■ TASK OBJECTIVE: Figure out how many lines in the records below hold the string "Shift". That number alone is the answer.

(Saved entries)
◆ ◆ ◆

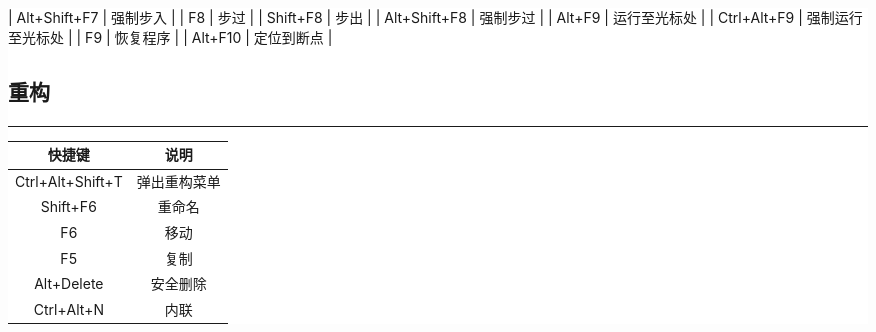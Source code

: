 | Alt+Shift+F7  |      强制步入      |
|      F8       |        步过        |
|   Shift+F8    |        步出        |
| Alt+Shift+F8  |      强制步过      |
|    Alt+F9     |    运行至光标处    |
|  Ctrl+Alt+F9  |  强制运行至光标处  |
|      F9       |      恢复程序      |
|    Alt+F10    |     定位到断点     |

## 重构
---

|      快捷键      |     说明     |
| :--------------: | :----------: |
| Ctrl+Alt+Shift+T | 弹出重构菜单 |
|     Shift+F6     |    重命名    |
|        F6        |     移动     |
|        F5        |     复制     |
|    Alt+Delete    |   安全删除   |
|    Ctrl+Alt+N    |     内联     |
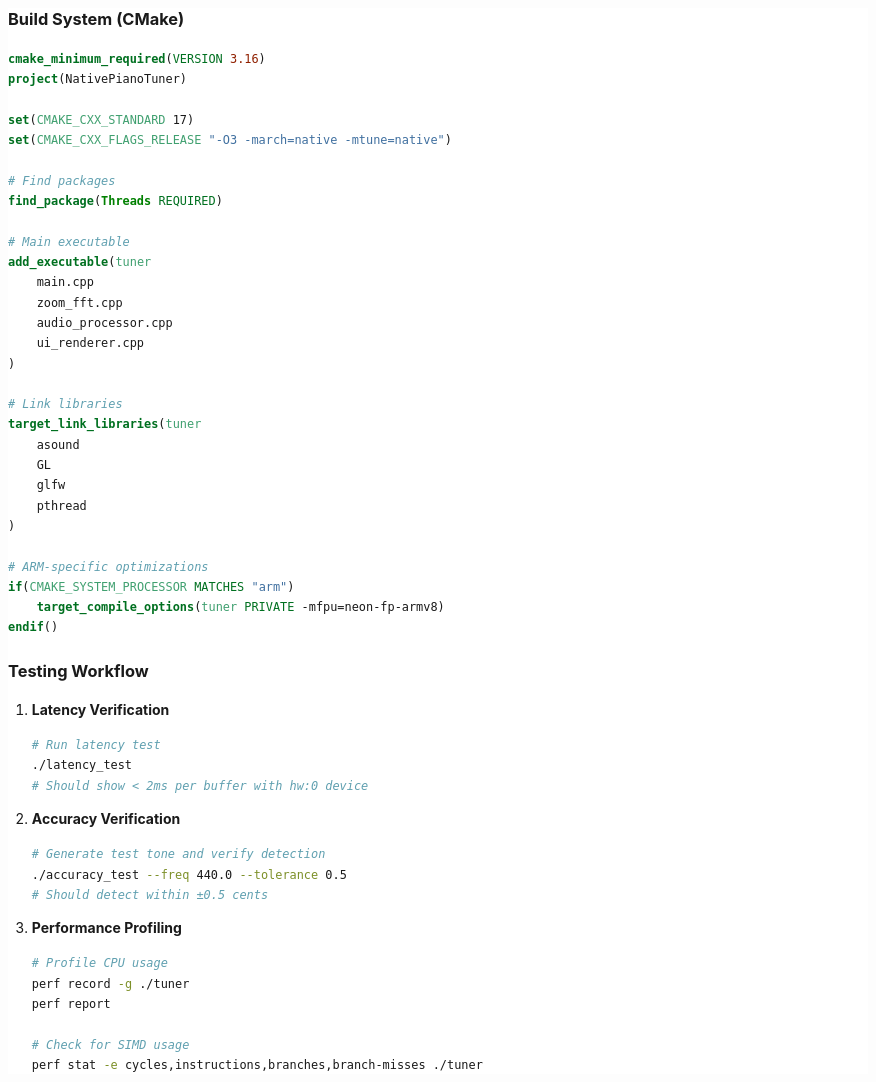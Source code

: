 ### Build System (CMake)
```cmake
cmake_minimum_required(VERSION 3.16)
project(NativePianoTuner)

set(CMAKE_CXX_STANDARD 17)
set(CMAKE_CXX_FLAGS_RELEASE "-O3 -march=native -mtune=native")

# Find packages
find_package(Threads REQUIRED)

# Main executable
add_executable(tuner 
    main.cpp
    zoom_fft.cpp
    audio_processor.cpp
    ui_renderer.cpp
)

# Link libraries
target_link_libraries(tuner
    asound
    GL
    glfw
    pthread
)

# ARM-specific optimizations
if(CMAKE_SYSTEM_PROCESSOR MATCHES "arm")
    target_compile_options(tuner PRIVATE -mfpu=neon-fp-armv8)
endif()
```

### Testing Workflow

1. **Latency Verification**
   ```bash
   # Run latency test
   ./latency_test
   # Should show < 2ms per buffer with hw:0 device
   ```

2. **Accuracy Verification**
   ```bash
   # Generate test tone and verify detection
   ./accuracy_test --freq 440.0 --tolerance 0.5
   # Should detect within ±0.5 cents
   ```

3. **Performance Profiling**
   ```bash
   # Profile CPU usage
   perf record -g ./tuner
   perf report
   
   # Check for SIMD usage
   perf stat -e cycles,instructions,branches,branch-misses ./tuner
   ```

◆ ◆ ◆

■ YOUR SOLUTION: 5